Monday, November 17, 2008

What to Do with a Big Box Store


If you set out to deliberately build an unsustainable retailing structure, you could hardly do worse than the big box store. Unattractive, surrounded by acres of parking lots, and closed off from the outside world, the big box store comes close to violating every rule of sustainable and beautiful building. It is a sad legacy of the move to the suburbs.

It becomes even worse when it fails. Stores close, developers abandon it and move on, and it becomes a ghost. (See the three-part series in this blog on Dead Spaces: Part I; Part 2; Part 3.) The ghosts of big box stores complicate water runoff, contribute to climate change even when no one uses the parking lot, and are even more ugly than their live big box cousins.
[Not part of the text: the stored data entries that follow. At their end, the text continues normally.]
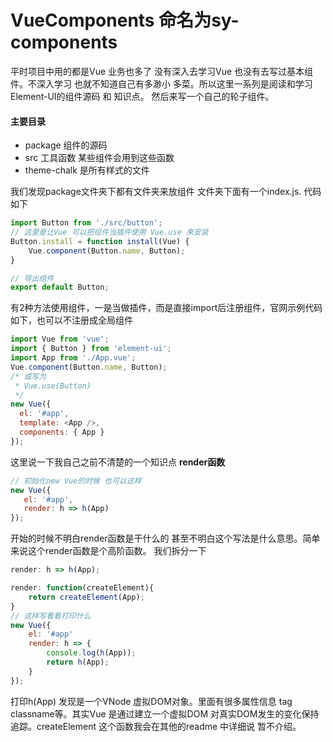 # VueComponents 命名为sy-components
平时项目中用的都是Vue 业务也多了 没有深入去学习Vue 也没有去写过基本组件。不深入学习 也就不知道自己有多渺小 多菜。所以这里一系列是阅读和学习Element-UI的组件源码 和 知识点。 然后来写一个自己的轮子组件。



####  主要目录 

+ package 组件的源码
+ src 工具函数 某些组件会用到这些函数
+ theme-chalk 是所有样式的文件



我们发现package文件夹下都有文件夹来放组件 文件夹下面有一个index.js. 代码如下

```javascript
import Button from './src/button';
// 这里是让Vue 可以把组件当插件使用 Vue.use 来安装
Button.install = function install(Vue) {
    Vue.component(Button.name, Button);
}

// 导出组件
export default Button;
```

有2种方法使用组件，一是当做插件，而是直接import后注册组件，官网示例代码如下，也可以不注册成全局组件

```javascript
import Vue from 'vue';
import { Button } from 'element-ui';
import App from './App.vue';
Vue.component(Button.name, Button);
/* 或写为
 * Vue.use(Button)
 */
new Vue({
  el: '#app',
  template: <App />,
  components: { App }
});
```

这里说一下我自己之前不清楚的一个知识点 **render函数**

```javascript
// 初始化new Vue的时候 也可以这样
new Vue({
   el: '#app',
   render: h => h(App)
});
```

开始的时候不明白render函数是干什么的 甚至不明白这个写法是什么意思。简单来说这个render函数是个高阶函数。 我们拆分一下

```javascript
render: h => h(App);

render: function(createElement){
    return createElement(App);
}
// 这样写看看打印什么
new Vue({
    el: '#app'
    render: h => {
        console.log(h(App));
        return h(App);
    }
});
```

打印h(App) 发现是一个VNode 虚拟DOM对象。里面有很多属性信息 tag classname等。其实Vue 是通过建立一个虚拟DOM 对真实DOM发生的变化保持追踪。createElement 这个函数我会在其他的readme 中详细说 暂不介绍。









#### 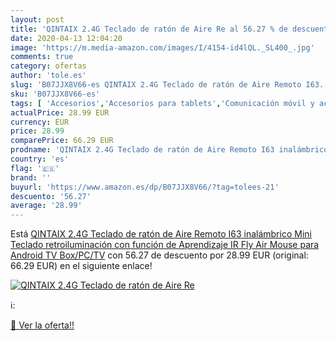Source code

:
 ```yaml
---
layout: post
title: 'QINTAIX 2.4G Teclado de ratón de Aire Re al 56.27 % de descuento'
date: 2020-04-13 12:04:20
image: 'https://m.media-amazon.com/images/I/4154-id4lQL._SL400_.jpg'
comments: true
category: ofertas
author: 'tole.es'
slug: 'B07JJX8V66-es QINTAIX 2.4G Teclado de ratón de Aire Remoto I63...'
sku: 'B07JJX8V66-es'
tags: [ 'Accesorios','Accesorios para tablets','Comunicación móvil y accesorios','Electrónica','Informática','Móviles','Móviles y smartphones libres','Soportes para tablets','android', ]
actualPrice: 28.99 EUR
currency: EUR
price: 28.99
comparePrice: 66.29 EUR
prodname: 'QINTAIX 2.4G Teclado de ratón de Aire Remoto I63 inalámbrico Mini Teclado retroiluminación con función de Aprendizaje IR Fly Air Mouse para Android TV Box/PC/TV'
country: 'es'
flag: '🇪🇸'
brand: ''
buyurl: 'https://www.amazon.es/dp/B07JJX8V66/?tag=tolees-21'
descuento: '56.27'
average: '28.99'
---
```


Está [QINTAIX 2.4G Teclado de ratón de Aire Remoto I63 inalámbrico Mini Teclado retroiluminación con función de Aprendizaje IR Fly Air Mouse para Android TV Box/PC/TV](https://www.amazon.es/dp/B07JJX8V66/?tag=tolees-21) con 56.27 de descuento por 28.99 EUR (original: 66.29 EUR) en el siguiente enlace!

[![QINTAIX 2.4G Teclado de ratón de Aire Re](https://m.media-amazon.com/images/I/4154-id4lQL._SL400_.jpg)](https://www.amazon.es/dp/B07JJX8V66/?tag=tolees-21)

ℹ️:


[🛒 Ver la oferta!!](https://www.amazon.es/dp/B07JJX8V66/?tag=tolees-21)
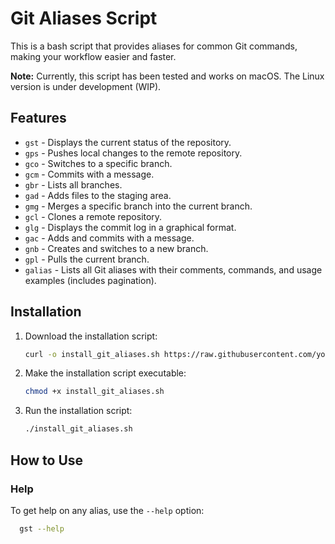 # Git Aliases Script

This is a bash script that provides aliases for common Git commands, making your workflow easier and faster.

**Note:** Currently, this script has been tested and works on macOS. The Linux version is under development (WIP).

## Features

- `gst` - Displays the current status of the repository.
- `gps` - Pushes local changes to the remote repository.
- `gco` - Switches to a specific branch.
- `gcm` - Commits with a message.
- `gbr` - Lists all branches.
- `gad` - Adds files to the staging area.
- `gmg` - Merges a specific branch into the current branch.
- `gcl` - Clones a remote repository.
- `glg` - Displays the commit log in a graphical format.
- `gac` - Adds and commits with a message.
- `gnb` - Creates and switches to a new branch.
- `gpl` - Pulls the current branch.
- `galias` - Lists all Git aliases with their comments, commands, and usage examples (includes pagination).

## Installation

1. Download the installation script:

    ```sh
    curl -o install_git_aliases.sh https://raw.githubusercontent.com/your-username/git-aliases-script/main/install_git_aliases.sh
    ```

2. Make the installation script executable:

    ```sh
    chmod +x install_git_aliases.sh
    ```

3. Run the installation script:

    ```sh
    ./install_git_aliases.sh
    ```

## How to Use

### Help

To get help on any alias, use the `--help` option:

  ```sh
    gst --help
  ```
In the long run, the big box store will almost certainly succumb to rising fuel prices and environmental constraints. The major question is what to do with the buildings and parking lots that remain when a big box store is abandoned. Tearing it down is one possibility, but this is both unimaginative and (because of the building materials used in most big box structures) hazardous to the environment.

Now the Washington Post has assembled a team of artists, architects, engineers, and developers to come up with creative suggestions for recycling these dead spaces. The article by Joel Garreau, repays study. The Post's team has some imaginative suggestions, with artists' renderings that bring them to life.

One doesn't have to agree with all the suggestions to see that this is a good start toward resolving an issue that we face even as I write and will face more urgently in the future.